> What you are asked to do: Reproduce exactly the stretch of lines running from the line with "- It adds the" to the end of the entries below.

[Source texts of formatted documents]
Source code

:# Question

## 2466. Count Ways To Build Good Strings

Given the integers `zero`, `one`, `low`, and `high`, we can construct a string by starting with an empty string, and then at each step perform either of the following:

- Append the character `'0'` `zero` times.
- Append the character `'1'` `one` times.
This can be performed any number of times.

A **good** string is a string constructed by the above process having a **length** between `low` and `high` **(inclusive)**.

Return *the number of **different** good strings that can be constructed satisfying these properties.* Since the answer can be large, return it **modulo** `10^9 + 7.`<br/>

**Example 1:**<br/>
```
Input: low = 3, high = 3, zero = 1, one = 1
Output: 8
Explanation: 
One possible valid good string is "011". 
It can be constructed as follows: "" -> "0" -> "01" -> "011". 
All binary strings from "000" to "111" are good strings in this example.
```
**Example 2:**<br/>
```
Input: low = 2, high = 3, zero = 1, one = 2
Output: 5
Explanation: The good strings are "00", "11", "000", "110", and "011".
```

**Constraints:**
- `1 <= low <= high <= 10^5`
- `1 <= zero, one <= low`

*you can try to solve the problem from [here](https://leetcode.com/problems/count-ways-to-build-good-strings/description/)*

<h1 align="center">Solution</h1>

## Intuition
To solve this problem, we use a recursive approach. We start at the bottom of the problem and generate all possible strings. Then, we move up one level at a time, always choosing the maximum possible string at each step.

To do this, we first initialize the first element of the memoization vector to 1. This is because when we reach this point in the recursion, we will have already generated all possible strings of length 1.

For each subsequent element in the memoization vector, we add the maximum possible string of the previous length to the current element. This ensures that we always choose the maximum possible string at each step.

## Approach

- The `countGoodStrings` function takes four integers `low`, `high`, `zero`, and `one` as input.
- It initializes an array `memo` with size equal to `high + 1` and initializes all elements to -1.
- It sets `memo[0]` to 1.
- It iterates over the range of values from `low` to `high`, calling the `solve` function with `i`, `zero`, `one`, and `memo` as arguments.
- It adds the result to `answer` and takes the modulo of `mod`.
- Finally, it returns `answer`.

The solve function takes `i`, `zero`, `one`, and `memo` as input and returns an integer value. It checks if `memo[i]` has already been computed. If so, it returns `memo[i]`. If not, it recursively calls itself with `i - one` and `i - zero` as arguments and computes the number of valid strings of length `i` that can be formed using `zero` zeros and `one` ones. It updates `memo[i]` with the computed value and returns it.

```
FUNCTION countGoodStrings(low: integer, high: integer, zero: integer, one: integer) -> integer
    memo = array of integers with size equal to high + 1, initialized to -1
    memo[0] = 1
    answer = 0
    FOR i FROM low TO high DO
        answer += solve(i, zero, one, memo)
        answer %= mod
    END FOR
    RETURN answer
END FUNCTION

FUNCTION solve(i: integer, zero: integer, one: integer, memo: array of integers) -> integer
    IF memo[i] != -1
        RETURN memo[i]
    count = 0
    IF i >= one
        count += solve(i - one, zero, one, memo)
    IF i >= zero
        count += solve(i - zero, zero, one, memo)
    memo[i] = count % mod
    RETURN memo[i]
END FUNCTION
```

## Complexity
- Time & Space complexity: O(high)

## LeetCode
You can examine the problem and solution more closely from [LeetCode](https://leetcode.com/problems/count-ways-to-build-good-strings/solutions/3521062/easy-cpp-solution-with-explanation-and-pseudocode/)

> Answer to the problem:
- It adds the result to `answer` and takes the modulo of `mod`.
- Finally, it returns `answer`.

The solve function takes `i`, `zero`, `one`, and `memo` as input and returns an integer value. It checks if `memo[i]` has already been computed. If so, it returns `memo[i]`. If not, it recursively calls itself with `i - one` and `i - zero` as arguments and computes the number of valid strings of length `i` that can be formed using `zero` zeros and `one` ones. It updates `memo[i]` with the computed value and returns it.

```
FUNCTION countGoodStrings(low: integer, high: integer, zero: integer, one: integer) -> integer
    memo = array of integers with size equal to high + 1, initialized to -1
    memo[0] = 1
    answer = 0
    FOR i FROM low TO high DO
        answer += solve(i, zero, one, memo)
        answer %= mod
    END FOR
    RETURN answer
END FUNCTION

FUNCTION solve(i: integer, zero: integer, one: integer, memo: array of integers) -> integer
    IF memo[i] != -1
        RETURN memo[i]
    count = 0
    IF i >= one
        count += solve(i - one, zero, one, memo)
    IF i >= zero
        count += solve(i - zero, zero, one, memo)
    memo[i] = count % mod
    RETURN memo[i]
END FUNCTION
```

## Complexity
- Time & Space complexity: O(high)

## LeetCode
You can examine the problem and solution more closely from [LeetCode](https://leetcode.com/problems/count-ways-to-build-good-strings/solutions/3521062/easy-cpp-solution-with-explanation-and-pseudocode/)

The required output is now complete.